What a Buddhist Journey Across America Reveals
About Presence, Photography, and Ourselves


In recent months, a small group of Buddhist monks has been walking across the United States with a simple message: peace.

No stages. No megaphones. No demands.
Just a deliberate, human-scale journey—one foot in front of the other—through a country that feels increasingly fractured, reactive, and uneasy. In a time defined by speed, noise, and polarization, their quiet presence stands out precisely because it refuses to compete. That contrast is what makes their walk so compelling.

For many Americans, Buddhism can feel abstract or distant—something associated with temples far away or ideas that don’t quite translate to daily life here. But the principles behind this walk are not foreign at all. They are deeply practical. And, in many ways, they mirror the way I approach photography.

The Venerable Bhikkhu Pannakara leads the group of 19 monks as they pass through Decatur, Georgia.

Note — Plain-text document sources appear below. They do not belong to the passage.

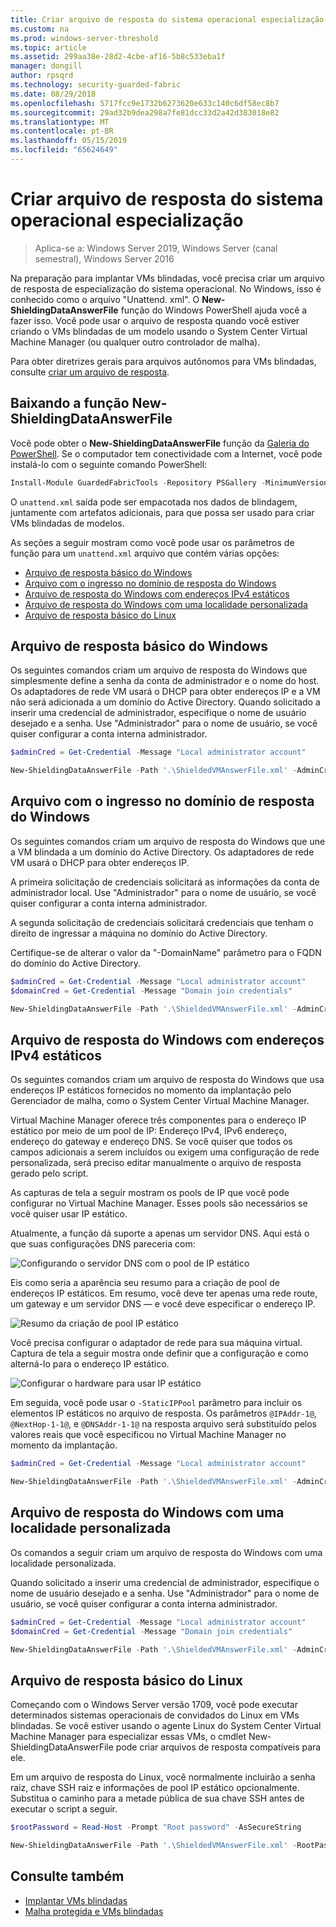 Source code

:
 ```yaml
---
title: Criar arquivo de resposta do sistema operacional especialização
ms.custom: na
ms.prod: windows-server-threshold
ms.topic: article
ms.assetid: 299aa38e-28d2-4cbe-af16-5b8c533eba1f
manager: dongill
author: rpsqrd
ms.technology: security-guarded-fabric
ms.date: 08/29/2018
ms.openlocfilehash: 5717fcc9e1732b6273620e633c140c6df58ec8b7
ms.sourcegitcommit: 29ad32b9dea298a7fe81dcc33d2a42d383018e82
ms.translationtype: MT
ms.contentlocale: pt-BR
ms.lasthandoff: 05/15/2019
ms.locfileid: "65624649"
---
```

# <a name="create-os-specialization-answer-file"></a>Criar arquivo de resposta do sistema operacional especialização

>Aplica-se a: Windows Server 2019, Windows Server (canal semestral), Windows Server 2016

Na preparação para implantar VMs blindadas, você precisa criar um arquivo de resposta de especialização do sistema operacional. No Windows, isso é conhecido como o arquivo "Unattend. xml". O **New-ShieldingDataAnswerFile** função do Windows PowerShell ajuda você a fazer isso. Você pode usar o arquivo de resposta quando você estiver criando o VMs blindadas de um modelo usando o System Center Virtual Machine Manager (ou qualquer outro controlador de malha).

Para obter diretrizes gerais para arquivos autônomos para VMs blindadas, consulte [criar um arquivo de resposta](guarded-fabric-tenant-creates-shielding-data.md#create-an-answer-file).
 
## <a name="downloading-the-new-shieldingdataanswerfile-function"></a>Baixando a função New-ShieldingDataAnswerFile

Você pode obter o **New-ShieldingDataAnswerFile** função da [Galeria do PowerShell](https://aka.ms/gftools). Se o computador tem conectividade com a Internet, você pode instalá-lo com o seguinte comando PowerShell:

```powershell
Install-Module GuardedFabricTools -Repository PSGallery -MinimumVersion 1.0.0
```

O `unattend.xml` saída pode ser empacotada nos dados de blindagem, juntamente com artefatos adicionais, para que possa ser usado para criar VMs blindadas de modelos.

As seções a seguir mostram como você pode usar os parâmetros de função para um `unattend.xml` arquivo que contém várias opções:

- [Arquivo de resposta básico do Windows](#basic-windows-answer-file)
- [Arquivo com o ingresso no domínio de resposta do Windows](#windows-answer-file-with-domain-join)
- [Arquivo de resposta do Windows com endereços IPv4 estáticos](#windows-answer-file-with-static-ipv4-addresses)
- [Arquivo de resposta do Windows com uma localidade personalizada](#windows-answer-file-with-a-custom-locale)
- [Arquivo de resposta básico do Linux](#basic-linux-answer-file)

## <a name="basic-windows-answer-file"></a>Arquivo de resposta básico do Windows

Os seguintes comandos criam um arquivo de resposta do Windows que simplesmente define a senha da conta de administrador e o nome do host.
Os adaptadores de rede VM usará o DHCP para obter endereços IP e a VM não será adicionada a um domínio do Active Directory.
Quando solicitado a inserir uma credencial de administrador, especifique o nome de usuário desejado e a senha.
Use "Administrador" para o nome de usuário, se você quiser configurar a conta interna administrador.

```powershell
$adminCred = Get-Credential -Message "Local administrator account"

New-ShieldingDataAnswerFile -Path '.\ShieldedVMAnswerFile.xml' -AdminCredentials $adminCred
```

## <a name="windows-answer-file-with-domain-join"></a>Arquivo com o ingresso no domínio de resposta do Windows

Os seguintes comandos criam um arquivo de resposta do Windows que une a VM blindada a um domínio do Active Directory.
Os adaptadores de rede VM usará o DHCP para obter endereços IP.

A primeira solicitação de credenciais solicitará as informações da conta de administrador local.
Use "Administrador" para o nome de usuário, se você quiser configurar a conta interna administrador.

A segunda solicitação de credenciais solicitará credenciais que tenham o direito de ingressar a máquina no domínio do Active Directory.

Certifique-se de alterar o valor da "-DomainName" parâmetro para o FQDN do domínio do Active Directory.

```powershell
$adminCred = Get-Credential -Message "Local administrator account"
$domainCred = Get-Credential -Message "Domain join credentials"

New-ShieldingDataAnswerFile -Path '.\ShieldedVMAnswerFile.xml' -AdminCredentials $adminCred -DomainName 'my.contoso.com' -DomainJoinCredentials $domainCred
```
## <a name="windows-answer-file-with-static-ipv4-addresses"></a>Arquivo de resposta do Windows com endereços IPv4 estáticos

Os seguintes comandos criam um arquivo de resposta do Windows que usa endereços IP estáticos fornecidos no momento da implantação pelo Gerenciador de malha, como o System Center Virtual Machine Manager.

Virtual Machine Manager oferece três componentes para o endereço IP estático por meio de um pool de IP: Endereço IPv4, IPv6 endereço, endereço do gateway e endereço DNS. Se você quiser que todos os campos adicionais a serem incluídos ou exigem uma configuração de rede personalizada, será preciso editar manualmente o arquivo de resposta gerado pelo script.

As capturas de tela a seguir mostram os pools de IP que você pode configurar no Virtual Machine Manager. Esses pools são necessários se você quiser usar IP estático.

Atualmente, a função dá suporte a apenas um servidor DNS. Aqui está o que suas configurações DNS pareceria com:

![Configurando o servidor DNS com o pool de IP estático](../media/Guarded-Fabric-Shielded-VM/guarded-host-unattend-static-ip-address-pool-dns-settings.png)

Eis como seria a aparência seu resumo para a criação de pool de endereços IP estáticos. Em resumo, você deve ter apenas uma rede route, um gateway e um servidor DNS — e você deve especificar o endereço IP.

![Resumo da criação de pool IP estático](../media/Guarded-Fabric-Shielded-VM/guarded-host-unattend-static-ip-address-pool-summary.png)

Você precisa configurar o adaptador de rede para sua máquina virtual. Captura de tela a seguir mostra onde definir que a configuração e como alterná-lo para o endereço IP estático.

![Configurar o hardware para usar IP estático](../media/Guarded-Fabric-Shielded-VM/guarded-host-unattend-static-ip-address-pool-network-adapter-settings.png)

Em seguida, você pode usar o `-StaticIPPool` parâmetro para incluir os elementos IP estáticos no arquivo de resposta. Os parâmetros `@IPAddr-1@`, `@NextHop-1-1@`, e `@DNSAddr-1-1@` na resposta arquivo será substituído pelos valores reais que você especificou no Virtual Machine Manager no momento da implantação.

```powershell
$adminCred = Get-Credential -Message "Local administrator account"

New-ShieldingDataAnswerFile -Path '.\ShieldedVMAnswerFile.xml' -AdminCredentials $adminCred -StaticIPPool IPv4Address
```

## <a name="windows-answer-file-with-a-custom-locale"></a>Arquivo de resposta do Windows com uma localidade personalizada

Os comandos a seguir criam um arquivo de resposta do Windows com uma localidade personalizada.

Quando solicitado a inserir uma credencial de administrador, especifique o nome de usuário desejado e a senha.
Use "Administrador" para o nome de usuário, se você quiser configurar a conta interna administrador.

```powershell
$adminCred = Get-Credential -Message "Local administrator account"
$domainCred = Get-Credential -Message "Domain join credentials"

New-ShieldingDataAnswerFile -Path '.\ShieldedVMAnswerFile.xml' -AdminCredentials $adminCred -Locale es-ES
```

## <a name="basic-linux-answer-file"></a>Arquivo de resposta básico do Linux

Começando com o Windows Server versão 1709, você pode executar determinados sistemas operacionais de convidados do Linux em VMs blindadas.
Se você estiver usando o agente Linux do System Center Virtual Machine Manager para especializar essas VMs, o cmdlet New-ShieldingDataAnswerFile pode criar arquivos de resposta compatíveis para ele.

Em um arquivo de resposta do Linux, você normalmente incluirão a senha raiz, chave SSH raiz e informações de pool IP estático opcionalmente.
Substitua o caminho para a metade pública de sua chave SSH antes de executar o script a seguir.

```powershell
$rootPassword = Read-Host -Prompt "Root password" -AsSecureString

New-ShieldingDataAnswerFile -Path '.\ShieldedVMAnswerFile.xml' -RootPassword $rootPassword -RootSshKey '~\.ssh\id_rsa.pub'
```

## <a name="see-also"></a>Consulte também

- [Implantar VMs blindadas](guarded-fabric-configuration-scenarios-for-shielded-vms-overview.md)
- [Malha protegida e VMs blindadas](guarded-fabric-and-shielded-vms-top-node.md)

Peace, Explained Without the Incense

At its core, Buddhism is not about belief so much as observation.
It begins with a simple recognition: much of our suffering comes from reactivity—our constant pulling toward what we want and pushing away what we don’t. The practice, then, is learning to see clearly, respond intentionally, and cultivate compassion—both inwardly and outwardly.
Peace, in this framework, operates on two levels.
The first is inner peace: the ability to remain present and grounded even when circumstances are uncertain or uncomfortable.
The second is communal peace: how that internal steadiness shapes the way we treat others, especially those who see the world differently than we do.
The monks’ walk embodies both. It’s a public act rooted in private discipline. A reminder that peace is not something we declare—it’s something we practice.
Photography, when done thoughtfully, works in much the same way.

Presence and the Decisive Moment

There is a quiet discipline to photography that often goes unnoticed.
When you’re waiting for a decisive moment—the alignment of light, gesture, expression, environment—you are forced into presence. You can’t rush it. You can’t manufacture it. You have to observe. Anticipate. Stay open.
Behind the lens, distractions fall away. The phone stays in your pocket. Time stretches. You become attuned to subtle shifts that most people pass by without noticing.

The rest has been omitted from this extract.